Une victoire amère contracte ses traits. J'ai l'impression que le monde – enfin mon petit monde – vient de subir un ébranlement. Le mécanisme s'est déplacé, un nouveau roulement s'enclenche, un nouvel ordre. Pourtant, de ma bouche prise au dépourvu, ne sort que des bredouillements.

— Qu-quoi ? Qu'est-ce qui te fait dire ça ?

Je n'arrive pas à lâcher prise, à renoncer à mon confort, mes habitudes, au calme lac de ma vie, encerclé peu à peu par un feu de forêt.

— Si je n'ai plus osé reparler de Jacob depuis les ateliers, c'est parce que je savais que la vérité m'exploserait à la figure, juste comme ça... Tu es si transparent. J'en ai le cœur net, là.

— Olivia...

— Si tu essayes de me mentir à nouveau, j'te jure que je mets le feu à ton appart'.

La volcanique jeune femme frémit sous la sage blondeur. C'est cette fougue qui m'a charmé, au départ, même si elle s'est éteinte au fil du temps. Elle était tout mon contraire. Battante, confiante, impériale sur une piste de danse, ou lors de défilés. Je me demande encore comment elle a pu me choisir, à l'époque. La nostalgie m'étreint, mêlée au désir urgent de tourner la page.

— Tu as raison.

Son visage se déforme sous l'uppercut d'une vérité trop longtemps réprimée. Je me penche vers elle, pour plus d'intimité, les joues brûlantes.

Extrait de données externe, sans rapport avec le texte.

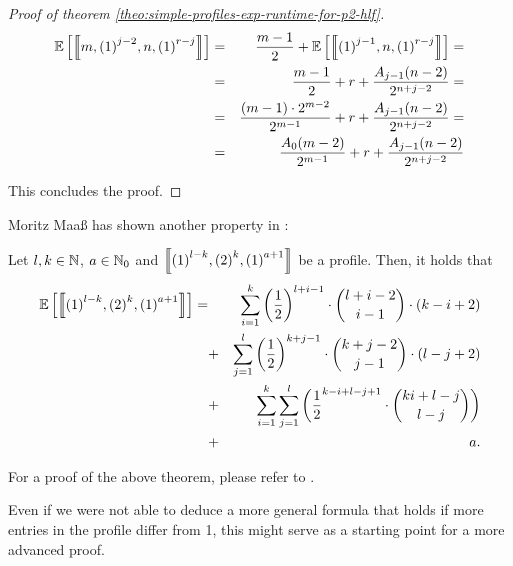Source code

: \begin{proof}[Proof of theorem \ref{theo:simple-profiles-exp-runtime-for-p2-hlf}]
  \begin{eqnarray*}
    \mathbb{E}\left[ \left\llbracket m,{(1)}^{j-2},n,{(1)}^{r-j} \right\rrbracket \right]
    & = & 
    \frac{m-1}{2} + \mathbb{E}\left[ \left\llbracket {(1)}^{j-1},n,{(1)}^{r-j} \right\rrbracket \right] = \\
    & = &
    \frac{m-1}{2} + r + \frac{A_{j-1}(n-2)}{2^{n+j-2}} = \\
    & = &
    \frac{(m-1)\cdot 2^{m-2}}{2^{m-1}} + r + \frac{A_{j-1}(n-2)}{2^{n+j-2}} = \\
    & = &
    \frac{A_0(m-2)}{2^{m-1}} + r + \frac{A_{j-1}(n-2)}{2^{n+j-2}}
  \end{eqnarray*}
  
  This concludes the proof.
\end{proof}

Moritz Maaß has shown another property in \cite{MoritzMaasDiploma}:

\begin{theorem}
  Let $l, k\in\mathbb{N}$, $a\in\mathbb{N}_0$ and $\left\llbracket {(1)}^{l-k}, {(2)}^{k}, {(1)}^{a+1} \right\rrbracket$ be a profile. Then, it holds that
  \begin{eqnarray*}
    \mathbb{E}\left[ \left\llbracket {(1)}^{l-k}, {(2)}^{k}, {(1)}^{a+1} \right\rrbracket \right]
    = & &
    \sum_{i=1}^k \left(\frac{1}{2}\right)^{l+i-1} \cdot \binom{l+i-2}{i-1} \cdot \left( k-i+2 \right) \\
    & + & \sum_{j=1}^l \left(\frac{1}{2}\right)^{k+j-1} \cdot \binom{k+j-2}{j-1} \cdot \left( l-j+2 \right) \\
    & + & \sum_{i=1}^k \sum_{j=1}^l \left( \frac{1}{2}^{k-i+l-j+1}\cdot\binom{ki+l-j}{l-j} \right) \\
    & + & a
    .
  \end{eqnarray*}
\end{theorem}

For a proof of the above theorem, please refer to \cite{MoritzMaasDiploma}.

Even if we were not able to deduce a more general formula that holds if more entries in the profile differ from 1, this might serve as a starting point for a more advanced proof.



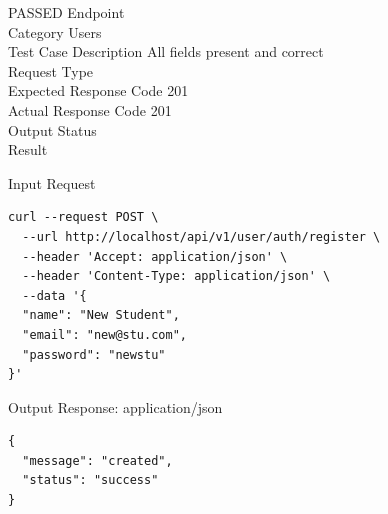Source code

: \begin{testcase}{50}{PASSED}
Endpoint \hfill {}\\
Category \hfill Users\\
Test Case Description \hfill All fields present and correct\\

Request Type    \hfill {}\\
Expected Response Code    \hfill 201\\
Actual Response Code    \hfill 201\\

Output Status \hfill {}\\
Result \hfill {}

\begin{ipblock}{Input Request}
\begin{verbatim}
curl --request POST \
  --url http://localhost/api/v1/user/auth/register \
  --header 'Accept: application/json' \
  --header 'Content-Type: application/json' \
  --data '{
  "name": "New Student",
  "email": "new@stu.com",
  "password": "newstu"
}'
\end{verbatim}
\end{ipblock}

\begin{opblock}{Output Response: application/json}
\begin{verbatim}
{
  "message": "created",
  "status": "success"
}
\end{verbatim}
\end{opblock}
\end{testcase}

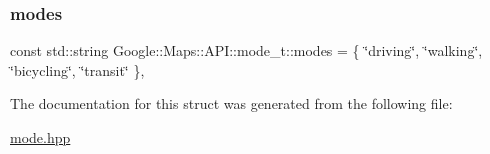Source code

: \mbox{\label{a00044_a752861e4de1fd7afb443595988a86a01}} 
\subsubsection{\texorpdfstring{modes}{modes}}
{\footnotesize\ttfamily const std\+::string Google\+::\+Maps\+::\+A\+P\+I\+::mode\+\_\+t\+::modes = \{ \char`\"{}driving\char`\"{}, \char`\"{}walking\char`\"{}, \char`\"{}bicycling\char`\"{}, \char`\"{}transit\char`\"{} \}\hspace{0.3cm}{\ttfamily [static]}, {\ttfamily [private]}}



The documentation for this struct was generated from the following file\+:\begin{DoxyCompactItemize}
\item 
\hyperlink{a00020}{mode.\+hpp}\end{DoxyCompactItemize}
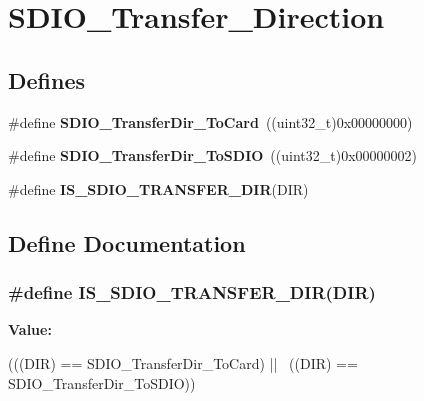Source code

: \hypertarget{group__SDIO__Transfer__Direction}{
\section{SDIO\_\-Transfer\_\-Direction}
\label{group__SDIO__Transfer__Direction}
}
\subsection*{Defines}
\begin{DoxyCompactItemize}
\item 
\hypertarget{group__SDIO__Transfer__Direction_gaef8af0ffa4ea04b3362338d268cc0935}{
\#define {\bfseries SDIO\_\-TransferDir\_\-ToCard}~((uint32\_\-t)0x00000000)}
\label{group__SDIO__Transfer__Direction_gaef8af0ffa4ea04b3362338d268cc0935}

\item 
\hypertarget{group__SDIO__Transfer__Direction_ga55a6d9613d3e2e7762296b45d0d13222}{
\#define {\bfseries SDIO\_\-TransferDir\_\-ToSDIO}~((uint32\_\-t)0x00000002)}
\label{group__SDIO__Transfer__Direction_ga55a6d9613d3e2e7762296b45d0d13222}

\item 
\#define {\bfseries IS\_\-SDIO\_\-TRANSFER\_\-DIR}(DIR)
\end{DoxyCompactItemize}


\subsection{Define Documentation}
\hypertarget{group__SDIO__Transfer__Direction_gaf84b8004cfef6a5a525b20db8a83c2f7}{
\subsubsection[{IS\_\-SDIO\_\-TRANSFER\_\-DIR}]{\setlength{\rightskip}{0pt plus 5cm}\#define IS\_\-SDIO\_\-TRANSFER\_\-DIR(DIR)}}
\label{group__SDIO__Transfer__Direction_gaf84b8004cfef6a5a525b20db8a83c2f7}
{\bfseries Value:}
\begin{DoxyCode}
(((DIR) == SDIO_TransferDir_ToCard) || \
                                   ((DIR) == SDIO_TransferDir_ToSDIO))
\end{DoxyCode}
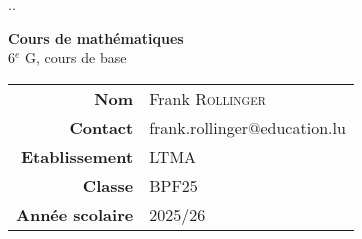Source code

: \documentclass[a4paper, 11pt, oneside, BCOR=0mm, DIV=15]{scrbook} %
\def\classe{BPF25}
\def\season{2025/26}
\begin{document}
\thispagestyle{empty}
{\color{white}.\hfill.}
\vspace{5cm}

\begin{center}
\huge
{\bfseries Cours de mathématiques} \\
6$^e$ G, cours de base
\end{center}

\vfill

\large
\begin{center}
\begin{tabular}{r|l}
\textbf{Nom}
 & Frank {\scshape Rollinger} \\
\textbf{Contact}
 & {frank.rollinger$@$education.lu} \\
\textbf{Etablissement}
 & {\scshape LTMA} \\
\textbf{Classe}
 & {\scshape \classe} \\
\textbf{Année scolaire}
 & {\scshape \season}
\end{tabular}
\end{center}


\clearpage




%
%
%
%
%
\end{document}
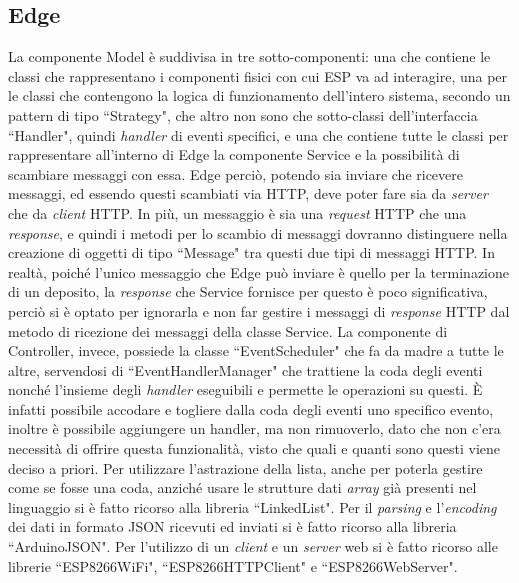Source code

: \documentclass[a4paper, 12pt]{report}
\begin{document}
			\subsection{Edge}
			La componente Model è suddivisa in tre sotto-componenti: una che contiene le classi che
			rappresentano i componenti fisici con cui ESP va ad interagire, una per le classi che
			contengono la logica di funzionamento dell'intero sistema, secondo un pattern di tipo
			``Strategy", che altro non sono che sotto-classi dell'interfaccia ``Handler", quindi 
			\textit{handler} di eventi specifici, e una che contiene tutte le classi per rappresentare
			all'interno di Edge la componente Service e la possibilità di scambiare messaggi con essa.
			Edge perciò, potendo sia inviare che ricevere messaggi, ed essendo questi scambiati via
			HTTP, deve poter fare sia da \textit{server} che da \textit{client} HTTP. In più, un
			messaggio è sia una \textit{request} HTTP che una \textit{response}, e quindi i metodi per lo
			scambio di messaggi dovranno distinguere nella creazione di oggetti di tipo ``Message" tra
			questi due tipi di messaggi HTTP. In realtà, poiché l'unico messaggio che Edge può inviare
			è quello per la terminazione di un deposito, la \textit{response} che Service fornisce per
			questo è poco significativa, perciò si è optato per ignorarla e non far gestire i
			messaggi di \textit{response} HTTP dal metodo di ricezione dei messaggi della classe Service.\newline 
			La componente di Controller, invece, possiede la classe ``EventScheduler" che fa da madre a tutte le
			altre, servendosi di ``EventHandlerManager" che trattiene la
			coda degli eventi nonché l'insieme degli \textit{handler} eseguibili e permette le operazioni
			su questi. È infatti possibile accodare e togliere dalla coda degli eventi uno specifico
			evento, inoltre è possibile aggiungere un handler, ma non rimuoverlo, dato che non c'era
			necessità di offrire questa funzionalità, visto che quali e quanti sono questi viene deciso
			a priori.\newline
			Per utilizzare l'astrazione della lista, anche per poterla gestire come se fosse una coda,
			anziché usare le strutture dati \textit{array} già presenti nel linguaggio si è fatto
			ricorso alla libreria ``LinkedList". Per il \textit{parsing} e l'\textit{encoding} dei dati in formato
			JSON ricevuti ed inviati si è fatto ricorso alla libreria ``ArduinoJSON". Per l'utilizzo di
			un \textit{client} e un \textit{server} web si è fatto ricorso alle
			librerie ``ESP8266WiFi", ``ESP8266HTTPClient" e ``ESP8266WebServer".
\end{document}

— Écoute, je suis désolé. C'est vrai qu'avec Jacob... Je ne sais pas comment le dire. Ne m'oblige pas à le dire.

Verbaliser ce que je ressens est un défi plus complexe que je ne l'aurais cru. Ce manque criant de courage me fait honte, l'impossibilité à être honnête, encore plus.

— J'ai besoin que tu le dises, insiste Olivia, impitoyable.

— Jacob me fait ressentir des choses et... J'aime être avec lui... et...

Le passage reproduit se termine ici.